KY Domestic Violence Survivors Gain Personal Finance Savvy
ASHLAND, Ky. - According to experts, after surviving domestic violence the next big step on a victim's path to recovery is self-sufficiency. It's a path that thousands of survivors across Kentucky are following, thanks in part to support from the Allstate Foundation.
One example is Parthenia Ferguson, who left an abusive husband two years ago and lived for awhile at Safe Harbor, an emergency shelter in Ashland. Ferguson says economic empowerment training has helped her forge a new life for herself and her two children.
"In my abusive relationship, you know, I couldn't save money because he always wanted it. But I've learned to put money in a savings account," Ferguson says.
Kentucky's statewide network of 15 domestic violence programs uses the grant money from the Allstate Foundation to coach survivors on financial topics such as creating a budget, opening a bank account and improving their credit scores.

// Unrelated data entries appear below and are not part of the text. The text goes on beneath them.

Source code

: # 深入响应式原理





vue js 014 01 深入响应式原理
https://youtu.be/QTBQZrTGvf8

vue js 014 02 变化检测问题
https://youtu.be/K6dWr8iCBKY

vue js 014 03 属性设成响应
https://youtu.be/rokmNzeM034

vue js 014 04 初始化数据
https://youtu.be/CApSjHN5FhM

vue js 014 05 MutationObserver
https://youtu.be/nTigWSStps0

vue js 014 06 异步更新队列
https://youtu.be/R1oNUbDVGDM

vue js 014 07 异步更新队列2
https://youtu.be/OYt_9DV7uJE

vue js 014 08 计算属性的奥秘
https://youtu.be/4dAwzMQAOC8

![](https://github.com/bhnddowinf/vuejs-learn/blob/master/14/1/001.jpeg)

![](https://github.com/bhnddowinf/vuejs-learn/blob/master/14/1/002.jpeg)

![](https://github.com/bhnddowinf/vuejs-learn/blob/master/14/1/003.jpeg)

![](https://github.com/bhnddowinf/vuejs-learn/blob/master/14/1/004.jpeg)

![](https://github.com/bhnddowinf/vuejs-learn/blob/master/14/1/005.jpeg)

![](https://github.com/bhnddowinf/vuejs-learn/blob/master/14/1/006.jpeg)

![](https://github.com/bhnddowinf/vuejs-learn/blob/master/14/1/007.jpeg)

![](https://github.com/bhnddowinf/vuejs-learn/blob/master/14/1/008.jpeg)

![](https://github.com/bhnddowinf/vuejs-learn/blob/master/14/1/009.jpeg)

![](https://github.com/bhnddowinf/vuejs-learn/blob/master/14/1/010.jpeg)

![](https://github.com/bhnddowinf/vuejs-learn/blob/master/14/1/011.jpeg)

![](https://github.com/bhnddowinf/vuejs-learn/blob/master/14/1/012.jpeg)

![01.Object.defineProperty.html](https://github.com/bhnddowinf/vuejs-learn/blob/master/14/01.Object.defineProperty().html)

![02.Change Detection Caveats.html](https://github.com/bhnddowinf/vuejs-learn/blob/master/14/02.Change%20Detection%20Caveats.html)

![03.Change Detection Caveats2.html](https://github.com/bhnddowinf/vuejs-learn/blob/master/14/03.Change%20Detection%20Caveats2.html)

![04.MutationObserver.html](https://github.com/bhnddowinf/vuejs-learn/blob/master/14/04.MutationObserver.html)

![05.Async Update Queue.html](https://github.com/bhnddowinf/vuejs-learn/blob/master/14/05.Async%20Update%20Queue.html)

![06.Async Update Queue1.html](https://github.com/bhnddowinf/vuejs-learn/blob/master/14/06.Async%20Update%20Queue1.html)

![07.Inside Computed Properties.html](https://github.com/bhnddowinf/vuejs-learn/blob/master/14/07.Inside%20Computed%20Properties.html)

April Rodehaver, an advocate at the shelter where Ferguson lived for four months, says most domestic violence survivors are simply not financially stable when they flee their abuser.
"It gives the ladies an opportunity to take back control of their lives, and helps them get everything together to be financially successful," Rodehaver says.

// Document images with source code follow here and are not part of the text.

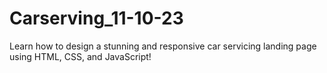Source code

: # Carserving_11-10-23
Learn how to design a stunning and responsive car servicing landing page using HTML, CSS, and JavaScript!
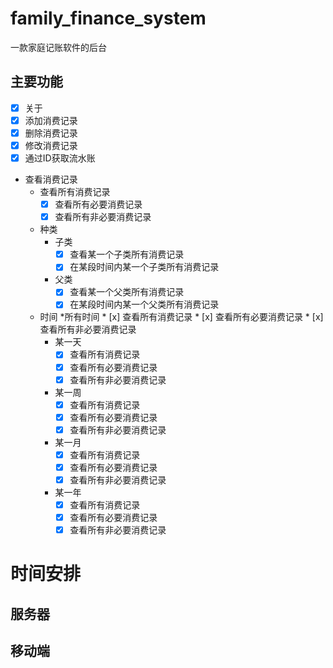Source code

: # family_finance_system
一款家庭记账软件的后台


## 主要功能

* [x] 关于 
* [x] 添加消费记录
* [x] 删除消费记录
* [x] 修改消费记录 
* [x] 通过ID获取流水账
* 查看消费记录
    * 查看所有消费记录 
        * [x] 查看所有必要消费记录 
        * [x] 查看所有非必要消费记录
         
    * 种类
        * 子类
            * [x] 查看某一个子类所有消费记录 
            * [x] 在某段时间内某一个子类所有消费记录 
        * 父类
            * [x] 查看某一个父类所有消费记录 
            * [x] 在某段时间内某一个父类所有消费记录 
            
    * 时间
        *所有时间
            * [x] 查看所有消费记录 
            * [x] 查看所有必要消费记录 
            * [x] 查看所有非必要消费记录 
        * 某一天
            * [x] 查看所有消费记录 
            * [x] 查看所有必要消费记录 
            * [x] 查看所有非必要消费记录 
        * 某一周
            * [x] 查看所有消费记录 
            * [x] 查看所有必要消费记录 
            * [x] 查看所有非必要消费记录 
        * 某一月
            * [x] 查看所有消费记录 
            * [x] 查看所有必要消费记录 
            * [x] 查看所有非必要消费记录 
        * 某一年
            * [x] 查看所有消费记录 
            * [x] 查看所有必要消费记录 
            * [x] 查看所有非必要消费记录
    
# 时间安排

## 服务器
    
    
## 移动端
    
    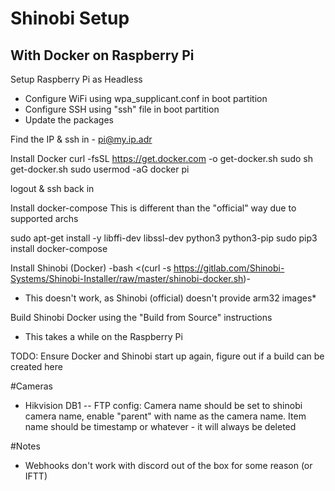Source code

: # Shinobi Setup
## With Docker on Raspberry Pi

Setup Raspberry Pi as Headless
- Configure WiFi using wpa_supplicant.conf in boot partition
- Configure SSH using "ssh" file in boot partition
- Update the packages

Find the IP & ssh in - pi@my.ip.adr

Install Docker
curl -fsSL https://get.docker.com -o get-docker.sh
sudo sh get-docker.sh
sudo usermod -aG docker pi

logout & ssh back in

Install docker-compose
This is different than the "official" way due to supported archs

sudo apt-get install -y libffi-dev libssl-dev python3 python3-pip
sudo pip3 install docker-compose

Install Shinobi (Docker)
-bash <(curl -s https://gitlab.com/Shinobi-Systems/Shinobi-Installer/raw/master/shinobi-docker.sh)-
* This doesn't work, as Shinobi (official) doesn't provide arm32 images*

Build Shinobi Docker using the "Build from Source" instructions
* This takes a while on the Raspberry Pi

TODO: Ensure Docker and Shinobi start up again, figure out if a build can be created here

#Cameras
- Hikvision DB1
-- FTP config: Camera name should be set to shinobi camera name, enable "parent" with name as the camera name. Item name should be timestamp or whatever - it will always be deleted

#Notes
- Webhooks don't work with discord out of the box for some reason (or IFTT)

The Allstate Foundation grants helped more than 1,130 survivors in Kentucky, last year alone. The Foundation has put just over $134,000 into this year's efforts.

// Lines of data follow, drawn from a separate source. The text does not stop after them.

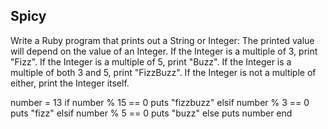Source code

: 
## Spicy

Write a Ruby program that prints out a String or Integer: The printed value will depend on the value of an Integer. If the Integer is a multiple of 3, print "Fizz". If the Integer is a multiple of 5, print "Buzz". If the Integer is a multiple of both 3 and 5, print "FizzBuzz". If the Integer is not a multiple of either, print the Integer itself.

number = 13
if number % 15 == 0
  puts "fizzbuzz"
elsif number % 3 == 0
 puts "fizz"
elsif number % 5 == 0
  puts "buzz"
 else
  puts number
end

Two years ago, Ferguson opened a special matched-savings account known as an Individual Development Account (IDA). The $1,000 she saved was matched with $4,000 from the IDA. She says this is now the down payment for a house she has under contract.
"Around June, I should be in my brand new home. It's my very first home, for me and my children, that we have worked really, really hard for," Ferguson says.
Domestic violence survivors can use the match money for other purposes, as well, including education, opening a small business or buying a car.